/---

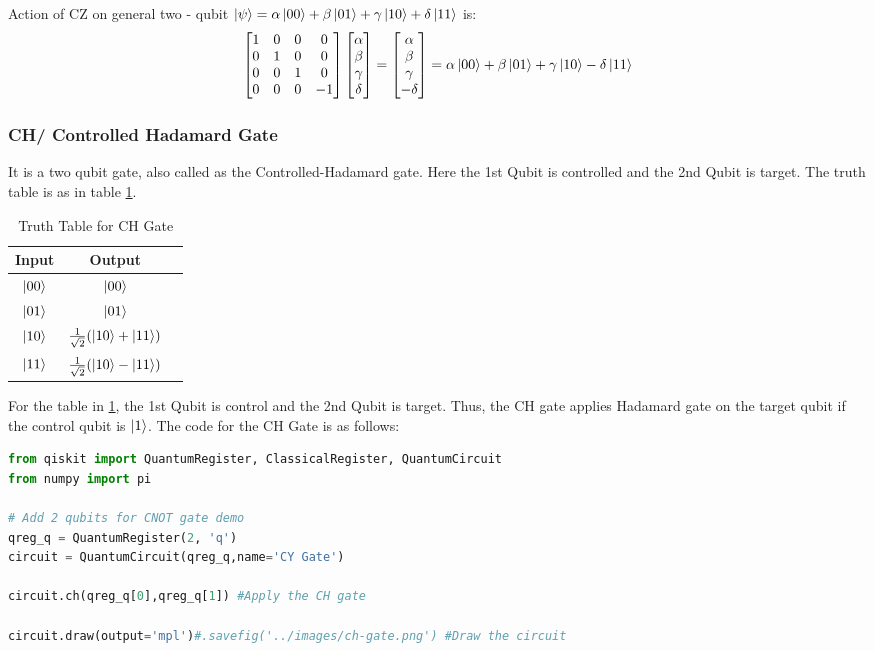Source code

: Action of CZ on general two - qubit $\ket{\psi} = \alpha\ket{00}+\beta\ket{01}+\gamma\ket{10}+\delta\ket{11}$ is:
\[
    \begin{bmatrix} 
        1 & 0 & 0 & 0 \\
        0 & 1 & 0 & 0 \\
        0 & 0 & 1 & 0 \\
        0 & 0 & 0 & -1
    \end{bmatrix}\begin{bmatrix}
        \alpha \\
        \beta \\
        \gamma \\
        \delta
    \end{bmatrix}=\begin{bmatrix}
        \alpha \\
        \beta \\
        \gamma \\
        -\delta
    \end{bmatrix}=\alpha\ket{00}+\beta\ket{01}+\gamma\ket{10}-\delta\ket{11}
\]

\subsubsection{CH/ Controlled Hadamard Gate}
It is a two qubit gate, also called as the Controlled-Hadamard gate.
Here the 1st Qubit is controlled and the 2nd Qubit is target.
The truth table is as in table \ref{tab:ch}.
\begin{table}[ht]
    \centering
    \begin{tabular}{|c|c|c|}
        \hline
        Input & Output\\
        \hline
        $\ket{00}$ & $\ket{00}$\\
        $\ket{01}$   & $\ket{01}$\\
        $\ket{10}$   & $\frac{1}{\sqrt{2}}(\ket{10}+\ket{11})$\\
        $\ket{11}$  & $\frac{1}{\sqrt{2}}(\ket{10}-\ket{11})$\\
        \hline
    \end{tabular}
    \caption{Truth Table for CH Gate}
    \label{tab:ch}
\end{table}
For the table in \ref{tab:ch}, the 1st Qubit is control and the 2nd Qubit is target.
Thus, the CH gate applies Hadamard gate on the target qubit if the control qubit is $\ket{1}$.
The code for the CH Gate is as follows:
\begin{lstlisting}[language=Python]
from qiskit import QuantumRegister, ClassicalRegister, QuantumCircuit
from numpy import pi

# Add 2 qubits for CNOT gate demo
qreg_q = QuantumRegister(2, 'q')
circuit = QuantumCircuit(qreg_q,name='CY Gate')

circuit.ch(qreg_q[0],qreg_q[1]) #Apply the CH gate

circuit.draw(output='mpl')#.savefig('../images/ch-gate.png') #Draw the circuit
\end{lstlisting}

\---

**What you will do**
The pictures in the entries should be left out; output everything else exactly.

**Problem solution**
Source code

: Action of CZ on general two - qubit $\ket{\psi} = \alpha\ket{00}+\beta\ket{01}+\gamma\ket{10}+\delta\ket{11}$ is:
\[
    \begin{bmatrix} 
        1 & 0 & 0 & 0 \\
        0 & 1 & 0 & 0 \\
        0 & 0 & 1 & 0 \\
        0 & 0 & 0 & -1
    \end{bmatrix}\begin{bmatrix}
        \alpha \\
        \beta \\
        \gamma \\
        \delta
    \end{bmatrix}=\begin{bmatrix}
        \alpha \\
        \beta \\
        \gamma \\
        -\delta
    \end{bmatrix}=\alpha\ket{00}+\beta\ket{01}+\gamma\ket{10}-\delta\ket{11}
\]

\subsubsection{CH/ Controlled Hadamard Gate}
It is a two qubit gate, also called as the Controlled-Hadamard gate.
Here the 1st Qubit is controlled and the 2nd Qubit is target.
The truth table is as in table \ref{tab:ch}.
\begin{table}[ht]
    \centering
    \begin{tabular}{|c|c|c|}
        \hline
        Input & Output\\
        \hline
        $\ket{00}$ & $\ket{00}$\\
        $\ket{01}$   & $\ket{01}$\\
        $\ket{10}$   & $\frac{1}{\sqrt{2}}(\ket{10}+\ket{11})$\\
        $\ket{11}$  & $\frac{1}{\sqrt{2}}(\ket{10}-\ket{11})$\\
        \hline
    \end{tabular}
    \caption{Truth Table for CH Gate}
    \label{tab:ch}
\end{table}
For the table in \ref{tab:ch}, the 1st Qubit is control and the 2nd Qubit is target.
Thus, the CH gate applies Hadamard gate on the target qubit if the control qubit is $\ket{1}$.
The code for the CH Gate is as follows:
\begin{lstlisting}[language=Python]
from qiskit import QuantumRegister, ClassicalRegister, QuantumCircuit
from numpy import pi

# Add 2 qubits for CNOT gate demo
qreg_q = QuantumRegister(2, 'q')
circuit = QuantumCircuit(qreg_q,name='CY Gate')

circuit.ch(qreg_q[0],qreg_q[1]) #Apply the CH gate

circuit.draw(output='mpl')#.savefig('../images/ch-gate.png') #Draw the circuit
\end{lstlisting}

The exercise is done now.